Input records: Begin

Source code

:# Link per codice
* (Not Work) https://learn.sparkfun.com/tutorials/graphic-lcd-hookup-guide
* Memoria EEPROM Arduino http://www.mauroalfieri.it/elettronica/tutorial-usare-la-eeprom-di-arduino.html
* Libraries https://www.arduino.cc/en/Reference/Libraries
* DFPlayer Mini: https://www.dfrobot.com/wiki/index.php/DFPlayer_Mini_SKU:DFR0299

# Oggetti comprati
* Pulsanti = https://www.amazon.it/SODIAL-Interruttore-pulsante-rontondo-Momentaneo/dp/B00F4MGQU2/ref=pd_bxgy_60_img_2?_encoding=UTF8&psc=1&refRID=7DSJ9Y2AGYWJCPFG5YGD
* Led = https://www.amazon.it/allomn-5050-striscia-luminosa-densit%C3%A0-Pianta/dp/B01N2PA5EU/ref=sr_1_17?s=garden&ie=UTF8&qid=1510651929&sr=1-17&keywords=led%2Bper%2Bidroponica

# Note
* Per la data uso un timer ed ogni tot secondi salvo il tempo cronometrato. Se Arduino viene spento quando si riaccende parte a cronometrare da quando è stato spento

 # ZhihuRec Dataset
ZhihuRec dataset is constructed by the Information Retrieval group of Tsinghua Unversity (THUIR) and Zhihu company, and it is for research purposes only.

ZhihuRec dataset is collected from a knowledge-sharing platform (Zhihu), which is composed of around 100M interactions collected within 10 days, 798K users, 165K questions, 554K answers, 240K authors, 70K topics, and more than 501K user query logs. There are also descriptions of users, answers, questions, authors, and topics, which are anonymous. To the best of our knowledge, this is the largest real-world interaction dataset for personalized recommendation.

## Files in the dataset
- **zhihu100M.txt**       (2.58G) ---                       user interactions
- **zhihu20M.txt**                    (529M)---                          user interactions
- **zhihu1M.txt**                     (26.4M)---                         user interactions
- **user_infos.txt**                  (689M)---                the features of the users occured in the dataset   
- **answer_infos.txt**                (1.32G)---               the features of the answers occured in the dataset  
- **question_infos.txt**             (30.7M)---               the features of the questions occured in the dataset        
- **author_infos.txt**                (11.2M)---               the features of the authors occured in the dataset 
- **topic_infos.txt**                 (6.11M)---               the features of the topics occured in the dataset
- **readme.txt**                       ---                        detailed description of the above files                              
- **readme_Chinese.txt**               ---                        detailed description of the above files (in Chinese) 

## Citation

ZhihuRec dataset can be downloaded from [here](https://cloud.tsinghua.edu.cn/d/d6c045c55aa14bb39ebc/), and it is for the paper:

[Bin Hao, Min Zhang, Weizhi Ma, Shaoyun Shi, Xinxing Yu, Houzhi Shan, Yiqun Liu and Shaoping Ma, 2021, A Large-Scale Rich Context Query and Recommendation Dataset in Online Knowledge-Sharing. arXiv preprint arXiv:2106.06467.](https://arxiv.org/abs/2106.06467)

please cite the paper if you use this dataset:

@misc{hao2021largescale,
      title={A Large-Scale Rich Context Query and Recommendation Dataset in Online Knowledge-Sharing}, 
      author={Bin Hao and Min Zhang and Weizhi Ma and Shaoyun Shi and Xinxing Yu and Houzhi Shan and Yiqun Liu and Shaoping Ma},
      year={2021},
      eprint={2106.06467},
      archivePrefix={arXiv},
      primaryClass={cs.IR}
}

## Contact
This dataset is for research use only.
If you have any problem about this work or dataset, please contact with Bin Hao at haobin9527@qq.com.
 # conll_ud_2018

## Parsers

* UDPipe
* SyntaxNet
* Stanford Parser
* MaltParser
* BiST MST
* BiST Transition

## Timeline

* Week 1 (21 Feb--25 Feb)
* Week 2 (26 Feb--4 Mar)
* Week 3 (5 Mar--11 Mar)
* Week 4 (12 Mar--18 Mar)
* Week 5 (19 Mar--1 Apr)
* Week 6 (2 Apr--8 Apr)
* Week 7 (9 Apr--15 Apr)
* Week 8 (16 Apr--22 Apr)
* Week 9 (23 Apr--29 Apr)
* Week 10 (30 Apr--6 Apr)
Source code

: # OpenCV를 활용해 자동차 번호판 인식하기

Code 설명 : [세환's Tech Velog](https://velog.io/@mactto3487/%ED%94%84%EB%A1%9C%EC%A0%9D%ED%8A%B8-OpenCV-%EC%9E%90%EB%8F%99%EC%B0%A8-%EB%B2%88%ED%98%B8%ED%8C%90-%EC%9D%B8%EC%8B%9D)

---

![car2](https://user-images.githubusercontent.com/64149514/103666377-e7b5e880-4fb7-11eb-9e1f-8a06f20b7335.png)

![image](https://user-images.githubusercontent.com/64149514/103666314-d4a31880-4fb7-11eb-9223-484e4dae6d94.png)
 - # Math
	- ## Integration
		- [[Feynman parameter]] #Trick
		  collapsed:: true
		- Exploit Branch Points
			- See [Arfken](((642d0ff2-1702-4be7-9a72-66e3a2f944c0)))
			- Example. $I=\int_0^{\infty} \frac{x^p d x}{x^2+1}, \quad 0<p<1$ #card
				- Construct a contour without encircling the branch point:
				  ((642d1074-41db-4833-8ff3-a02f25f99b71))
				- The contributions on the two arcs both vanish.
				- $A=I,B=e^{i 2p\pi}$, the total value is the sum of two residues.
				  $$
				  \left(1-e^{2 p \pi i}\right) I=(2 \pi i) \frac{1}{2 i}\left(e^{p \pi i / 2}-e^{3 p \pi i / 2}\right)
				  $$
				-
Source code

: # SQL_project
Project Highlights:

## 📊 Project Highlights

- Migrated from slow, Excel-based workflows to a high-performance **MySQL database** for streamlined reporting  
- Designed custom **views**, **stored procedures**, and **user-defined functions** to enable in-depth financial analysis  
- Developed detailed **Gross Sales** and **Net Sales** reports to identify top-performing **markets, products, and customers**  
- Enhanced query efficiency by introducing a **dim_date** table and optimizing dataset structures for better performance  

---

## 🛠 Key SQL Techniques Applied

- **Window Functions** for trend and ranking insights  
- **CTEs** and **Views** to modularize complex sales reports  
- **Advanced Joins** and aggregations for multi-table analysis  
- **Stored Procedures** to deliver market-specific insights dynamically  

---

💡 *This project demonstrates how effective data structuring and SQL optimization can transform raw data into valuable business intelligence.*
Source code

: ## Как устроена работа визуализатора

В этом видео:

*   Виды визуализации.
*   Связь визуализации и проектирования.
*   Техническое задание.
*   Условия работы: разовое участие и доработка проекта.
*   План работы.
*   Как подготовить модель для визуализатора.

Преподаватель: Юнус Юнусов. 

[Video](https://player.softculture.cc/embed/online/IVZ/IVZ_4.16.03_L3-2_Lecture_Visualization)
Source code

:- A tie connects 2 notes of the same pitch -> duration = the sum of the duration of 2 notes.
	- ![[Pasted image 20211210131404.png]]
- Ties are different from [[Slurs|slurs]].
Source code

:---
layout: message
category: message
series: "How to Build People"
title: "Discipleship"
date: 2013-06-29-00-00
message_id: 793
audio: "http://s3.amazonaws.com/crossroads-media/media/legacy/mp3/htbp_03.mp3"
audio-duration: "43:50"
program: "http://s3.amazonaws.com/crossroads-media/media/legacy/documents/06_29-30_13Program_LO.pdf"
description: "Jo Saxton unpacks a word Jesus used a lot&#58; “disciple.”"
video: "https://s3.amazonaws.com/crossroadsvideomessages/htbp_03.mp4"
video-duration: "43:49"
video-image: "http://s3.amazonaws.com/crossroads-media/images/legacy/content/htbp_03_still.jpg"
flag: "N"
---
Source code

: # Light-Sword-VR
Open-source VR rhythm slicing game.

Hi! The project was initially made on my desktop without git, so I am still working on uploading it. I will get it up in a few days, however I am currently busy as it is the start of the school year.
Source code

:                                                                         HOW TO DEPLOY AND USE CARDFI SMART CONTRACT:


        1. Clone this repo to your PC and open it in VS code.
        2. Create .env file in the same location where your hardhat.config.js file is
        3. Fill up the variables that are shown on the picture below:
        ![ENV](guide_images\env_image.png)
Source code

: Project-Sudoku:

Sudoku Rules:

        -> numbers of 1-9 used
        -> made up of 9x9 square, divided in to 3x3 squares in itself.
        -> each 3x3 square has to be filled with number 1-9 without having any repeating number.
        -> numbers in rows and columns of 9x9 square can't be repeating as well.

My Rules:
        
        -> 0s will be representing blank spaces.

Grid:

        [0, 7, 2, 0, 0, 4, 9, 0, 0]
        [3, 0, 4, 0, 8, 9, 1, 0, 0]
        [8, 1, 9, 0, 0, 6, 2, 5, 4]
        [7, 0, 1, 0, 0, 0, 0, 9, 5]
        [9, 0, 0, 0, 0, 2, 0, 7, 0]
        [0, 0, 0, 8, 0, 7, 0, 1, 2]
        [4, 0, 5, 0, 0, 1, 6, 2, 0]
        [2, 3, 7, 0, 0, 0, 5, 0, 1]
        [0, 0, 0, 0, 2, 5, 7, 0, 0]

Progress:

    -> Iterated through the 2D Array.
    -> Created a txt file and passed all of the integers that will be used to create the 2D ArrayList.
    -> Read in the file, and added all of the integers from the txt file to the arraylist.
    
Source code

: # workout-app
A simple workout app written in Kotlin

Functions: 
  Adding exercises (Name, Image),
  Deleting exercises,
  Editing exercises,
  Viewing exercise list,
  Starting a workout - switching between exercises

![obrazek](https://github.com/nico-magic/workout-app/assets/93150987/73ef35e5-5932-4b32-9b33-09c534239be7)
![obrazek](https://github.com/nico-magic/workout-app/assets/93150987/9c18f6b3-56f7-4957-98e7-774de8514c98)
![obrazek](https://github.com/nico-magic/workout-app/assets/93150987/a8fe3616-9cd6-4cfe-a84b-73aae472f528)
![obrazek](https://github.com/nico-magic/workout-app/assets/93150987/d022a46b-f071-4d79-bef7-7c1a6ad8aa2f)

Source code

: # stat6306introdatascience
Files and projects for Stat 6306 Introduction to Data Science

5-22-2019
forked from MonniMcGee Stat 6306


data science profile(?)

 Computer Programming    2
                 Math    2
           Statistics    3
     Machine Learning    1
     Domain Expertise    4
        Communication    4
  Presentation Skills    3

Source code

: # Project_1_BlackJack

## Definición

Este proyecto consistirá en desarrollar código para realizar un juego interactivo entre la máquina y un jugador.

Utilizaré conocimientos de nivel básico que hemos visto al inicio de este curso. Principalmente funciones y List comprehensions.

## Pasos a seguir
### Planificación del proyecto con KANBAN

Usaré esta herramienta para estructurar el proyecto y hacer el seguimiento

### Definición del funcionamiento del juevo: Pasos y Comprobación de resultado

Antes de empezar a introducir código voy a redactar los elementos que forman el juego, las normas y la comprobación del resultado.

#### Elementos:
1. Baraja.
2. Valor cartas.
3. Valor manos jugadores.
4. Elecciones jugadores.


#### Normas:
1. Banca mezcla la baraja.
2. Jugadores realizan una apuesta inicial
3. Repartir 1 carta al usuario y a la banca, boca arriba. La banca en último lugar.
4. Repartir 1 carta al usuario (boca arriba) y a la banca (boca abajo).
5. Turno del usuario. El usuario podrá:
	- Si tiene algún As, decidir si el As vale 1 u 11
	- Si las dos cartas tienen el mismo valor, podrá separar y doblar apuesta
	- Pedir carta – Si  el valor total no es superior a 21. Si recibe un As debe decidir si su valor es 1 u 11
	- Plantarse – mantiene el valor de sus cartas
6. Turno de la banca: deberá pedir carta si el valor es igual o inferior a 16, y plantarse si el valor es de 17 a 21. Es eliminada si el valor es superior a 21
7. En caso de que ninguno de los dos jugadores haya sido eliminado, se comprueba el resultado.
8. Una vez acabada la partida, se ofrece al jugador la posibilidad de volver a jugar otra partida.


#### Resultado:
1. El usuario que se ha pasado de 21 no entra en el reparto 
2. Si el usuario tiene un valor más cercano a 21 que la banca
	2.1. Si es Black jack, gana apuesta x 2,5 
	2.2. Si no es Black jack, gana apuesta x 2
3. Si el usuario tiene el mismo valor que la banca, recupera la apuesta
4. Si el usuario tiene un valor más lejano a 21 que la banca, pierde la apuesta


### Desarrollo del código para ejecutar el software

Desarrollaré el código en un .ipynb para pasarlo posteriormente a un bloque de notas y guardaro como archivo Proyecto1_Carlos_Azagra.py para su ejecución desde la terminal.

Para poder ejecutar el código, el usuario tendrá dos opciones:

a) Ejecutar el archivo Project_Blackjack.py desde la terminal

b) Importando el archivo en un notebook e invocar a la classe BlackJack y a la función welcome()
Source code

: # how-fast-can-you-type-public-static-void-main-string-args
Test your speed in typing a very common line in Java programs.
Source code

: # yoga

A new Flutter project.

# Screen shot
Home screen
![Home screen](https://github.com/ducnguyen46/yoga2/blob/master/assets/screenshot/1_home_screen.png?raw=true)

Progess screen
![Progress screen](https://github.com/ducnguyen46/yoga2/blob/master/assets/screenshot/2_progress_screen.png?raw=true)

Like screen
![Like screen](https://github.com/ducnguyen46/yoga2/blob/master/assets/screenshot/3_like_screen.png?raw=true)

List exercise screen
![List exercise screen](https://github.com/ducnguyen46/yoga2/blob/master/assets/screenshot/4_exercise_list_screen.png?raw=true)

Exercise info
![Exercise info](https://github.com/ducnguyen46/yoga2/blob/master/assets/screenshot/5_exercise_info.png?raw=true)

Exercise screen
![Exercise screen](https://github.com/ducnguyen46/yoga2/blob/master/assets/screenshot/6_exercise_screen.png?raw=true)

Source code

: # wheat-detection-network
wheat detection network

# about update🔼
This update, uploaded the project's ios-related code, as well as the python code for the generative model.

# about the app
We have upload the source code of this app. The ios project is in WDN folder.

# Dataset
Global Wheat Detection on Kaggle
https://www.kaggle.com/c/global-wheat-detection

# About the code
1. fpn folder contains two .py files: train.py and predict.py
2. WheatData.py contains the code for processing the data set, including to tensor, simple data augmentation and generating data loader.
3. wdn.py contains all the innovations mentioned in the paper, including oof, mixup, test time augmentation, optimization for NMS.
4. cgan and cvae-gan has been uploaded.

Input records: End

Description of the task ::
When a line in the records above holds "integers", that line is to be reported.

Your solution ::
    -> Created a txt file and passed all of the integers that will be used to create the 2D ArrayList.
    -> Read in the file, and added all of the integers from the txt file to the arraylist.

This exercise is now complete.